----- DATA TO PROCESS

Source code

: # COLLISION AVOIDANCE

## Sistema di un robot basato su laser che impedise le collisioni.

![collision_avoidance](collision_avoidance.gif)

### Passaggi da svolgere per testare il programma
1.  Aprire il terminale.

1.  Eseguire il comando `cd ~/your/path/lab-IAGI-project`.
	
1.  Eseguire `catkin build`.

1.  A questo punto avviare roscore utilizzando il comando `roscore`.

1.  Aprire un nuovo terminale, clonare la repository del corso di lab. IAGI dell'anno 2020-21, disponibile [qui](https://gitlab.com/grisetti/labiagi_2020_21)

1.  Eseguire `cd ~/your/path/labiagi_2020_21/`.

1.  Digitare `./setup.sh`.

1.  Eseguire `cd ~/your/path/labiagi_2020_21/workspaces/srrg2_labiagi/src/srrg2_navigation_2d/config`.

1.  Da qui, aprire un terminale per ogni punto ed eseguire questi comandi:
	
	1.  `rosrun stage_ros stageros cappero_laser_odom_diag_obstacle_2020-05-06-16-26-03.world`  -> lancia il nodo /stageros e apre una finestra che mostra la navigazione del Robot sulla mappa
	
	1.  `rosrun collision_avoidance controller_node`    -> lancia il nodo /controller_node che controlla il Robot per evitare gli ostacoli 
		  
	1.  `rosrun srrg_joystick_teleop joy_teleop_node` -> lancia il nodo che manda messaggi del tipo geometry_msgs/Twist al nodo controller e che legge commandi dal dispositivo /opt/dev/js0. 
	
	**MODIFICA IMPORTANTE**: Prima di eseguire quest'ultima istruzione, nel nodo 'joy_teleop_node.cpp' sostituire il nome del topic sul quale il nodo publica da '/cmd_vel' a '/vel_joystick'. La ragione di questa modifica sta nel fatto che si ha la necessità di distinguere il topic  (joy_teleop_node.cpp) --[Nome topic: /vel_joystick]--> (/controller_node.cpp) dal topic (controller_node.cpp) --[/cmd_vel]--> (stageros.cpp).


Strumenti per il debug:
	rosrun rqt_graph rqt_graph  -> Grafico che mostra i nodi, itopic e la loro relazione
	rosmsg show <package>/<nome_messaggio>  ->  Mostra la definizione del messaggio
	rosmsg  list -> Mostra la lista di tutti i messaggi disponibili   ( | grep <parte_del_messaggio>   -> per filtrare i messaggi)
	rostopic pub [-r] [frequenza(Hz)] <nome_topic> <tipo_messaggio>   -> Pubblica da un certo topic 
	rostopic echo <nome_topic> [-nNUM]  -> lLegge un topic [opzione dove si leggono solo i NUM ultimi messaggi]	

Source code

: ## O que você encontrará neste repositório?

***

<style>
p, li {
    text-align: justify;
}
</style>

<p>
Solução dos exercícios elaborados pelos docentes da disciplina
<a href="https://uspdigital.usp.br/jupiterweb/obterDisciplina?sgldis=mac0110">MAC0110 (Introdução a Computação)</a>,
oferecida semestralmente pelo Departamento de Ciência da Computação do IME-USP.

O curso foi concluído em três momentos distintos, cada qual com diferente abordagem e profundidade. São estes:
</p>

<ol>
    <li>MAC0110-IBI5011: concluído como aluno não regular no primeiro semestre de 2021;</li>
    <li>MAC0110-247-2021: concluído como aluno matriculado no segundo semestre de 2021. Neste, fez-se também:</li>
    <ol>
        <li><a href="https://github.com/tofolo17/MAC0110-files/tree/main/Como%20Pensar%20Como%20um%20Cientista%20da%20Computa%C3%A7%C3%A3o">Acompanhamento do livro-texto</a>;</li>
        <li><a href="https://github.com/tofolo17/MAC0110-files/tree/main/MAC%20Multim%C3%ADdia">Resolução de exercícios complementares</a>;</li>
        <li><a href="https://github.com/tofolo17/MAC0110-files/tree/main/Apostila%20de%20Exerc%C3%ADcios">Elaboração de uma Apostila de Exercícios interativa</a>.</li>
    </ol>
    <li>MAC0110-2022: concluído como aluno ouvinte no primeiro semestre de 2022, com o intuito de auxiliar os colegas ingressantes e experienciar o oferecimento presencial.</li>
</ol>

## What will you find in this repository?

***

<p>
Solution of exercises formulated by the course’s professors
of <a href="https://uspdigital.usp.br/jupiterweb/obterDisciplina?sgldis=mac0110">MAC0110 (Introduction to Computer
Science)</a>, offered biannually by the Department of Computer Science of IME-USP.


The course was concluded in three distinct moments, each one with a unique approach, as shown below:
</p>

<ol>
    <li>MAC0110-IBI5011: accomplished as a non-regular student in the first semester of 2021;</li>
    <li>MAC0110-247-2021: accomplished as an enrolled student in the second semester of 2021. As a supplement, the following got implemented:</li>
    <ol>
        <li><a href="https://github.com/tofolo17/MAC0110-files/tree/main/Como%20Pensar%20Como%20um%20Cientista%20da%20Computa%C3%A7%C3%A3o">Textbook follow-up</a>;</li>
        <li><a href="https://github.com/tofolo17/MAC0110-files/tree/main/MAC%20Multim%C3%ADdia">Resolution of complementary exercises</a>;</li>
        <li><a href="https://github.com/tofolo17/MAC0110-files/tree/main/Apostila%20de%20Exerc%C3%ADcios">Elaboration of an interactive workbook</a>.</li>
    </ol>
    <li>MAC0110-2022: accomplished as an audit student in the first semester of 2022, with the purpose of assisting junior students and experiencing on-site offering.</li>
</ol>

----------

▶ WHAT YOU ARE ASKED TO DO
Copy out every line from the records that has the word "obterDisciplina".

▶ SOLUTION BELOW
<a href="https://uspdigital.usp.br/jupiterweb/obterDisciplina?sgldis=mac0110">MAC0110 (Introdução a Computação)</a>,
of <a href="https://uspdigital.usp.br/jupiterweb/obterDisciplina?sgldis=mac0110">MAC0110 (Introduction to Computer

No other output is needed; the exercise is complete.